● **Exercise data**:

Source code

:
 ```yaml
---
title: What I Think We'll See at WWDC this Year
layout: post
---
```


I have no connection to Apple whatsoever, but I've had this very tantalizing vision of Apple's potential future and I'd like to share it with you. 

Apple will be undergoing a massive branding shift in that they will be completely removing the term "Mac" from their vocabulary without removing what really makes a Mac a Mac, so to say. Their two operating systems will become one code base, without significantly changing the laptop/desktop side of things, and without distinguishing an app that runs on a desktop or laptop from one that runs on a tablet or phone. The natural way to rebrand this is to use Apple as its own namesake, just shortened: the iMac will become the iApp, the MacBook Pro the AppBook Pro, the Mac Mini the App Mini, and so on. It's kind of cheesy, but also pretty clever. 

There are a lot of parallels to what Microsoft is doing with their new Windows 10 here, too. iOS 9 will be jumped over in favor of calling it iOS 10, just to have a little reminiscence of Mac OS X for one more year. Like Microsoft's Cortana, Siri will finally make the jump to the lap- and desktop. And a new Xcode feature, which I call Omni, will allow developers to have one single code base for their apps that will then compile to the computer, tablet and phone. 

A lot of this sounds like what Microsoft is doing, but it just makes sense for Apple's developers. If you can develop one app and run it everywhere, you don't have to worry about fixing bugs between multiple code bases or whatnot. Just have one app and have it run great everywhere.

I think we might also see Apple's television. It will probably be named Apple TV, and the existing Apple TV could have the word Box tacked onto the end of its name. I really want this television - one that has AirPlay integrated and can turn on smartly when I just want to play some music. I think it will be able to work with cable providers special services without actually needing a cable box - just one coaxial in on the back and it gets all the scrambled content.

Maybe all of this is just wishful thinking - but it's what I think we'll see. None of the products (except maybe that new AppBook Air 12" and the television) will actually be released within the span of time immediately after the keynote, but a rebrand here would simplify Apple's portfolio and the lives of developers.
...
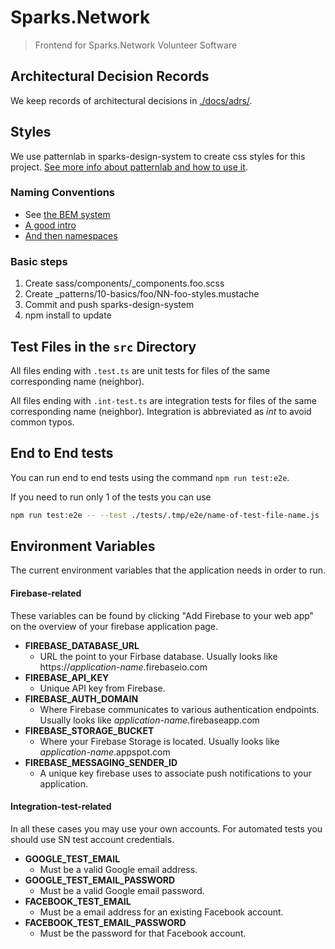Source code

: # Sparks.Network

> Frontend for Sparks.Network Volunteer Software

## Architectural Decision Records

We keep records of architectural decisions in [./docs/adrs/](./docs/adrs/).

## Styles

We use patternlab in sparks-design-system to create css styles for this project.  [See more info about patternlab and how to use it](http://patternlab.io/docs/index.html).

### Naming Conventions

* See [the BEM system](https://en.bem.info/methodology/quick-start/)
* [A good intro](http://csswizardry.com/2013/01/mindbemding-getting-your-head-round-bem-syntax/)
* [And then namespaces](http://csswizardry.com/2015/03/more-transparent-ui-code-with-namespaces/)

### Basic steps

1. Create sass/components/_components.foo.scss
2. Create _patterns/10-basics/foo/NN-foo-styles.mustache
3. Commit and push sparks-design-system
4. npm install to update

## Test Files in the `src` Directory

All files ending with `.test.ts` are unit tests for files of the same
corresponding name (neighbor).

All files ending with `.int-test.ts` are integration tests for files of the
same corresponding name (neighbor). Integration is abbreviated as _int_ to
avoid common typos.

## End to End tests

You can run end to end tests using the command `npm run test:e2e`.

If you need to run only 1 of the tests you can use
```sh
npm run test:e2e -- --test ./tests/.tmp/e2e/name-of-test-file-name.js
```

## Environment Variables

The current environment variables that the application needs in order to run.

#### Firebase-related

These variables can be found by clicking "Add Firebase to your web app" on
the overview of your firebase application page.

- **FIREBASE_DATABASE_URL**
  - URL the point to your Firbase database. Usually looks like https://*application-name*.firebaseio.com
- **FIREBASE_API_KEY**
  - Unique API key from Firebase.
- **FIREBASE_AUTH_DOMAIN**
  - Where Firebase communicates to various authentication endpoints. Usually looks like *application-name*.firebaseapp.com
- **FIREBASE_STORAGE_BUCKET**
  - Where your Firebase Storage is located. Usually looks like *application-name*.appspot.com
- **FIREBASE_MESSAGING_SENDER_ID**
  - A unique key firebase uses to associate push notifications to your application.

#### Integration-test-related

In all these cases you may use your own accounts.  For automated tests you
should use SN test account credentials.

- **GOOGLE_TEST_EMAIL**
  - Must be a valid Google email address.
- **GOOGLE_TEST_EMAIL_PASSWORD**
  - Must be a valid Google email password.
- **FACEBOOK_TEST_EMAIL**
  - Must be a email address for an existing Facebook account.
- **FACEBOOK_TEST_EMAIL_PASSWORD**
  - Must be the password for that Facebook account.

● **What the task asks**: Report the number of lines in the entries above that include the string "phone". Give nothing but the number.

● **Answer**: 2